In his first stint at Navy, Speed served as the Executive Administrator and Military Liaison Officer for the football team, while serving to recruit future Marine Officers, as well. Speed's military duties involved the supervision of various administrative, logistical, and professional matters pertaining to the football team and the Naval Academy Athletic Association.
On the field, Speed served as the assistant linebackers coach and head junior varsity coach. He coached four seasons at Navy and in 2003, helped guide the football team to an impressive 8-5 record, which included capturing the Commander-In-Chief's Trophy and an appearance in the 2003 Houston Bowl.
A 1996 graduate of the Naval Academy, Speed was a standout on the gridiron for the Midshipmen. A four-year starter at safety, he finished his career with 260 tackles and five interceptions.

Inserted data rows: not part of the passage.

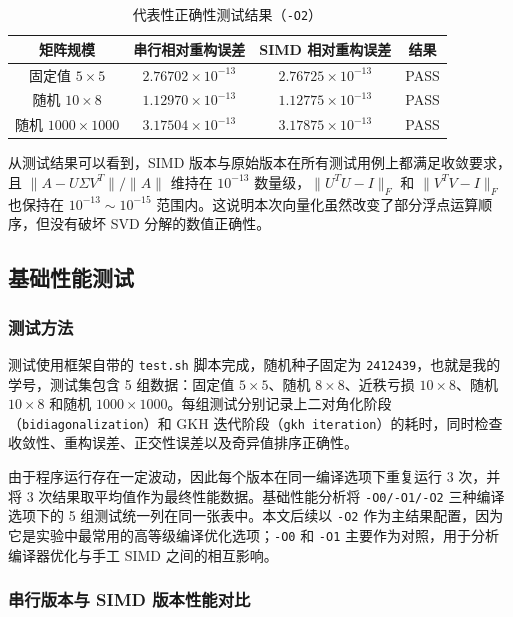 \documentclass[UTF8,a4paper]{ctexart}
\begin{document}
\begin{table}[H]
  \centering
  \begin{tabular}{cccc}
    \toprule
    矩阵规模 & 串行相对重构误差 & SIMD 相对重构误差 & 结果 \\
    \midrule
    固定值 $5\times5$ & $2.76702\times10^{-13}$ & $2.76725\times10^{-13}$ & PASS \\
    随机 $10\times8$ & $1.12970\times10^{-13}$ & $1.12775\times10^{-13}$ & PASS \\
    随机 $1000\times1000$ & $3.17504\times10^{-13}$ & $3.17875\times10^{-13}$ & PASS \\
    \bottomrule
  \end{tabular}
  \caption{代表性正确性测试结果（\texttt{-O2}）}
  \label{tab:correctness}
\end{table}

从测试结果可以看到，SIMD 版本与原始版本在所有测试用例上都满足收敛要求，且 \(\|A-U\Sigma V^T\|/\|A\|\) 维持在 \(10^{-13}\) 数量级，\(\|U^TU-I\|_F\) 和 \(\|V^TV-I\|_F\) 也保持在 \(10^{-13}\sim10^{-15}\) 范围内。这说明本次向量化虽然改变了部分浮点运算顺序，但没有破坏 SVD 分解的数值正确性。

\subsection{基础性能测试}

\subsubsection{测试方法}
测试使用框架自带的 \texttt{test.sh} 脚本完成，随机种子固定为 \texttt{2412439}，也就是我的学号，测试集包含 5 组数据：固定值 \(5\times5\)、随机 \(8\times8\)、近秩亏损 \(10\times8\)、随机 \(10\times8\) 和随机 \(1000\times1000\)。每组测试分别记录上二对角化阶段（\texttt{bidiagonalization}）和 GKH 迭代阶段（\texttt{gkh iteration}）的耗时，同时检查收敛性、重构误差、正交性误差以及奇异值排序正确性。

由于程序运行存在一定波动，因此每个版本在同一编译选项下重复运行 3 次，并将 3 次结果取平均值作为最终性能数据。基础性能分析将 \texttt{-O0/-O1/-O2} 三种编译选项下的 5 组测试统一列在同一张表中。本文后续以 \texttt{-O2} 作为主结果配置，因为它是实验中最常用的高等级编译优化选项；\texttt{-O0} 和 \texttt{-O1} 主要作为对照，用于分析编译器优化与手工 SIMD 之间的相互影响。

\subsubsection{串行版本与 SIMD 版本性能对比}
\end{document}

Following graduation, Speed was commissioned as a Second Lieutenant in the United States Marine Corps and reported to Quantico, Va., where he trained and took the Infantry Officers Course.
In September of 1997, he reported to GOLF Company, 2nd Battalion, 7th Marines in Twenty-Nine Palms, Calif. and in July of 1998, went to Okinawa, Japan, for six months, where he was involved in exercise FOAL EAGLE in Korea. After working with the Army in Fort Erwin, Calif. for a month, Speed went to Africa for three months on a security mission for the U.S. Embassy in Nairobi, Kenya.
Speed, and his wife, Ingrid, reside in Annapolis.